Roosevelt Institute | Cornell University

Food Stamps are Fueling the Sugar Industry

By Andjela CirkoPublished February 24, 2017

23 million American households receive SNAP benefits. The United States Department of Agriculture (USDA), which oversees SNAP, a large food stamp program, recently released a report that allows individuals to see what SNAP households are purchasing. The report indicates that SNAP households spend 5% of their food budget on soft drinks, and almost 10% on "sweetened beverages," such as sodas and fruit juices.

In the past, many local lobbying groups, including medical groups, have called for changes to SNAP that would allow for improved access to healthier food choices through restrictions such as bans on purchase of sugary beverages. For example, Dr. David Ludwig, the director of the New Balance Foundation Obesity Prevention Center, believes that SNAP should function in a way similar to the way that Medicare does; Medicare does not reimburse procedures which are harmful, so why should SNAP reimburse purchases of such unhealthy foods? But the USDA, along with large manufacturers of sugary foods and drinks (such as Pepsi Co.), have stated that restricting choices would be unfair to food stamp recipients.

How much benefit are SNAP recipients receiving, exactly? The average household receiving SNAP benefits collects about $256 monthly. With just 10% of this money, a family could buy twenty two-liter bottles of Orange Soda at a market in NYC. This illustrates a significant problem. Many argue that it only can be alleviated by restricting the purchases of sweetened beverages, as incentive programs to buy healthier fruits and vegetables have been proven to little effect on changing consumer choices.

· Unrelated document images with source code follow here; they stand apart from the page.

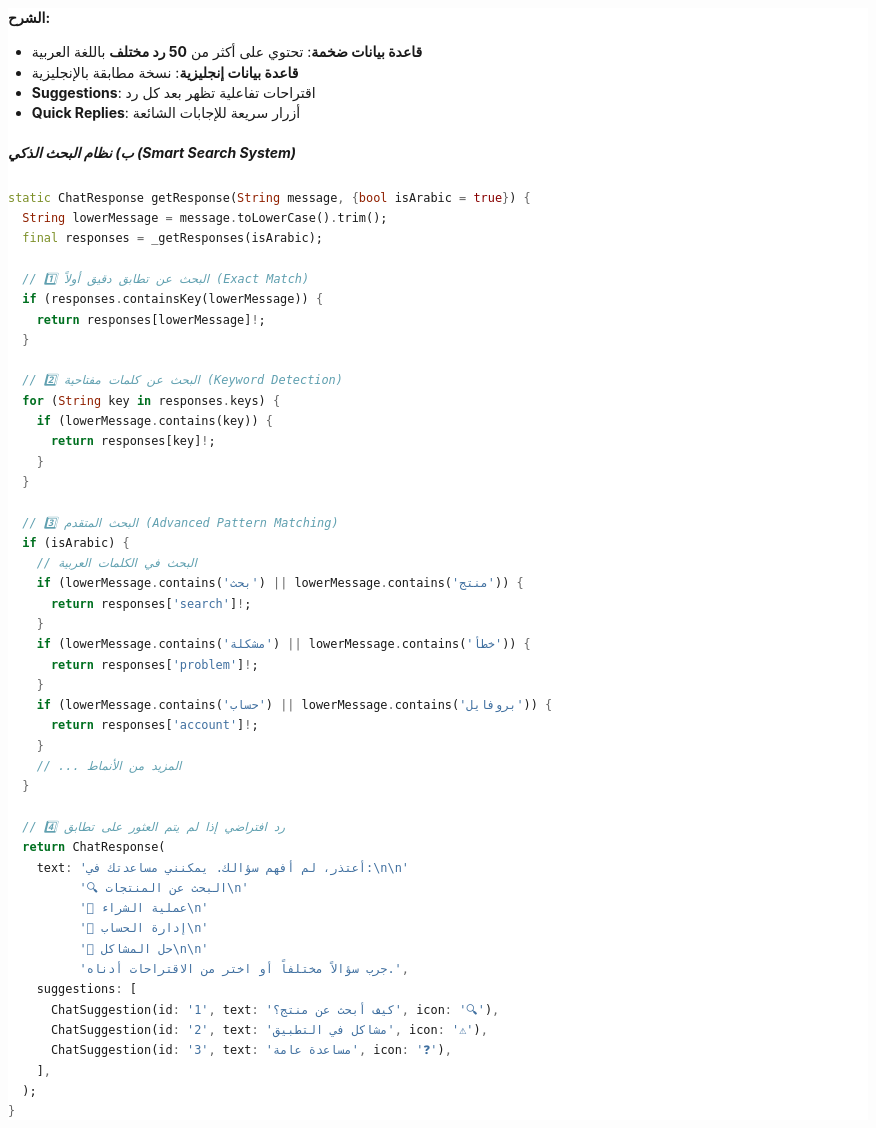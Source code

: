 
**الشرح:**
- **قاعدة بيانات ضخمة**: تحتوي على أكثر من **50 رد مختلف** باللغة العربية
- **قاعدة بيانات إنجليزية**: نسخة مطابقة بالإنجليزية
- **Suggestions**: اقتراحات تفاعلية تظهر بعد كل رد
- **Quick Replies**: أزرار سريعة للإجابات الشائعة

##### ب) نظام البحث الذكي (Smart Search System)

```dart
static ChatResponse getResponse(String message, {bool isArabic = true}) {
  String lowerMessage = message.toLowerCase().trim();
  final responses = _getResponses(isArabic);

  // 1️⃣ البحث عن تطابق دقيق أولاً (Exact Match)
  if (responses.containsKey(lowerMessage)) {
    return responses[lowerMessage]!;
  }

  // 2️⃣ البحث عن كلمات مفتاحية (Keyword Detection)
  for (String key in responses.keys) {
    if (lowerMessage.contains(key)) {
      return responses[key]!;
    }
  }

  // 3️⃣ البحث المتقدم (Advanced Pattern Matching)
  if (isArabic) {
    // البحث في الكلمات العربية
    if (lowerMessage.contains('بحث') || lowerMessage.contains('منتج')) {
      return responses['search']!;
    }
    if (lowerMessage.contains('مشكلة') || lowerMessage.contains('خطأ')) {
      return responses['problem']!;
    }
    if (lowerMessage.contains('حساب') || lowerMessage.contains('بروفايل')) {
      return responses['account']!;
    }
    // ... المزيد من الأنماط
  }

  // 4️⃣ رد افتراضي إذا لم يتم العثور على تطابق
  return ChatResponse(
    text: 'أعتذر، لم أفهم سؤالك. يمكنني مساعدتك في:\n\n'
          '🔍 البحث عن المنتجات\n'
          '🛒 عملية الشراء\n'
          '👤 إدارة الحساب\n'
          '🔧 حل المشاكل\n\n'
          'جرب سؤالاً مختلفاً أو اختر من الاقتراحات أدناه.',
    suggestions: [
      ChatSuggestion(id: '1', text: 'كيف أبحث عن منتج؟', icon: '🔍'),
      ChatSuggestion(id: '2', text: 'مشاكل في التطبيق', icon: '⚠️'),
      ChatSuggestion(id: '3', text: 'مساعدة عامة', icon: '❓'),
    ],
  );
}
```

Realistically, banning or even restricting the purchase of unhealthy food and beverages for SNAP recipients would be very risky. Take, for instance, a family of four living in the Bronx. A family of four must have income less than $2,633 to be eligible for SNAP. If they receive the average monthly benefit of $256, that leaves them with $2,889 to survive for the month. They have to pay rent, which averages $1,450 for a one bedroom apartment. This leaves them with $1,439 to pay for utilities, buy groceries, childcare, supplies for the kids, etc. This is not easy. And healthy food is not affordable. The easiest options for these families is to buy mostly cheap, processed foods. And restricting their access to purchasing foods that are affordable will leave many of them hungry. And isn’t the whole point of the program to alleviate hunger?
The better action would be for the USDA to start subsidizing the right kinds of foods. The United States Department of Agriculture heavily subsidizes large farmers of soybeans, corn, and wheat, while not providing the same assistance to farmers of fruits and vegetables. If they provided the same assistance to fruit and vegetable producers, the prices on these items in the market would not be so high, and more individuals, including SNAP benefit recipients, would be able to have a healthy diet. With the right sort of government intervention, SNAP recipients can take control of their health.